The entries should each be set down again precisely.

Data entries

----------------------------------------

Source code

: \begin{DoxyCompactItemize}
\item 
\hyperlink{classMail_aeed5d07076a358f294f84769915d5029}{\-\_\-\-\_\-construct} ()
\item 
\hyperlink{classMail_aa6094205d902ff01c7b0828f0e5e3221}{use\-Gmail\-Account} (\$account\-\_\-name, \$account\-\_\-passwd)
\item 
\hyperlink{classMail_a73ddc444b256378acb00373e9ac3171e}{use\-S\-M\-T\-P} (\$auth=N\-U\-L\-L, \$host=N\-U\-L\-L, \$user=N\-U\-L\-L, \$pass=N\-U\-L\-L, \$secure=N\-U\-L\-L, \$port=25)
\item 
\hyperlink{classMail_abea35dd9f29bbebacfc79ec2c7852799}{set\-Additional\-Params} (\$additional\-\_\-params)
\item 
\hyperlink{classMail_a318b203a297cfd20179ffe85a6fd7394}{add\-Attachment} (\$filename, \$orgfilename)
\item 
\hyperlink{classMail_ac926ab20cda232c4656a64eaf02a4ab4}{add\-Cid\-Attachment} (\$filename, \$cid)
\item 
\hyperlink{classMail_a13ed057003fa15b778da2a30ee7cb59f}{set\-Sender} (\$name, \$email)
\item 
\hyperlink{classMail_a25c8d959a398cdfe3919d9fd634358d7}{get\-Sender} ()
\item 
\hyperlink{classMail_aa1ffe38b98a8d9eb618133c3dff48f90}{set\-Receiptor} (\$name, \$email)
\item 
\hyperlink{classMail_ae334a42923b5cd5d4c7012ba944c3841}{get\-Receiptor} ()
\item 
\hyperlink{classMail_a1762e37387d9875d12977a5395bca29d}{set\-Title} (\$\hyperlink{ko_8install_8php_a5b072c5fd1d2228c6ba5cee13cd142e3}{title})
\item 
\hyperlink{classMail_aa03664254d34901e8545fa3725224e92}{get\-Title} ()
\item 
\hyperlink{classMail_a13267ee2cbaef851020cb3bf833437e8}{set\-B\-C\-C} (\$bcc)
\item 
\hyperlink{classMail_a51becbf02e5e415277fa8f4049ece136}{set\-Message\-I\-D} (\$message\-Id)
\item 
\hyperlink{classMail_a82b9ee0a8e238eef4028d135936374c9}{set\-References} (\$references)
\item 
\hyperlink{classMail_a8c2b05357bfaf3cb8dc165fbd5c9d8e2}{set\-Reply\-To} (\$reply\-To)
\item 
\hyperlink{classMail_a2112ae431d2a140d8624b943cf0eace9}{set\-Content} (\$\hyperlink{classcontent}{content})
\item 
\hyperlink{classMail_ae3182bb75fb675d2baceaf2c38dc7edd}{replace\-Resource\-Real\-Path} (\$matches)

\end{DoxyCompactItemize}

----------------------------------------

* EXPECTED ANSWER
Source code

: \begin{DoxyCompactItemize}
\item 
\hyperlink{classMail_aeed5d07076a358f294f84769915d5029}{\-\_\-\-\_\-construct} ()
\item 
\hyperlink{classMail_aa6094205d902ff01c7b0828f0e5e3221}{use\-Gmail\-Account} (\$account\-\_\-name, \$account\-\_\-passwd)
\item 
\hyperlink{classMail_a73ddc444b256378acb00373e9ac3171e}{use\-S\-M\-T\-P} (\$auth=N\-U\-L\-L, \$host=N\-U\-L\-L, \$user=N\-U\-L\-L, \$pass=N\-U\-L\-L, \$secure=N\-U\-L\-L, \$port=25)
\item 
\hyperlink{classMail_abea35dd9f29bbebacfc79ec2c7852799}{set\-Additional\-Params} (\$additional\-\_\-params)
\item 
\hyperlink{classMail_a318b203a297cfd20179ffe85a6fd7394}{add\-Attachment} (\$filename, \$orgfilename)
\item 
\hyperlink{classMail_ac926ab20cda232c4656a64eaf02a4ab4}{add\-Cid\-Attachment} (\$filename, \$cid)
\item 
\hyperlink{classMail_a13ed057003fa15b778da2a30ee7cb59f}{set\-Sender} (\$name, \$email)
\item 
\hyperlink{classMail_a25c8d959a398cdfe3919d9fd634358d7}{get\-Sender} ()
\item 
\hyperlink{classMail_aa1ffe38b98a8d9eb618133c3dff48f90}{set\-Receiptor} (\$name, \$email)
\item 
\hyperlink{classMail_ae334a42923b5cd5d4c7012ba944c3841}{get\-Receiptor} ()
\item 
\hyperlink{classMail_a1762e37387d9875d12977a5395bca29d}{set\-Title} (\$\hyperlink{ko_8install_8php_a5b072c5fd1d2228c6ba5cee13cd142e3}{title})
\item 
\hyperlink{classMail_aa03664254d34901e8545fa3725224e92}{get\-Title} ()
\item 
\hyperlink{classMail_a13267ee2cbaef851020cb3bf833437e8}{set\-B\-C\-C} (\$bcc)
\item 
\hyperlink{classMail_a51becbf02e5e415277fa8f4049ece136}{set\-Message\-I\-D} (\$message\-Id)
\item 
\hyperlink{classMail_a82b9ee0a8e238eef4028d135936374c9}{set\-References} (\$references)
\item 
\hyperlink{classMail_a8c2b05357bfaf3cb8dc165fbd5c9d8e2}{set\-Reply\-To} (\$reply\-To)
\item 
\hyperlink{classMail_a2112ae431d2a140d8624b943cf0eace9}{set\-Content} (\$\hyperlink{classcontent}{content})
\item 
\hyperlink{classMail_ae3182bb75fb675d2baceaf2c38dc7edd}{replace\-Resource\-Real\-Path} (\$matches)

\end{DoxyCompactItemize}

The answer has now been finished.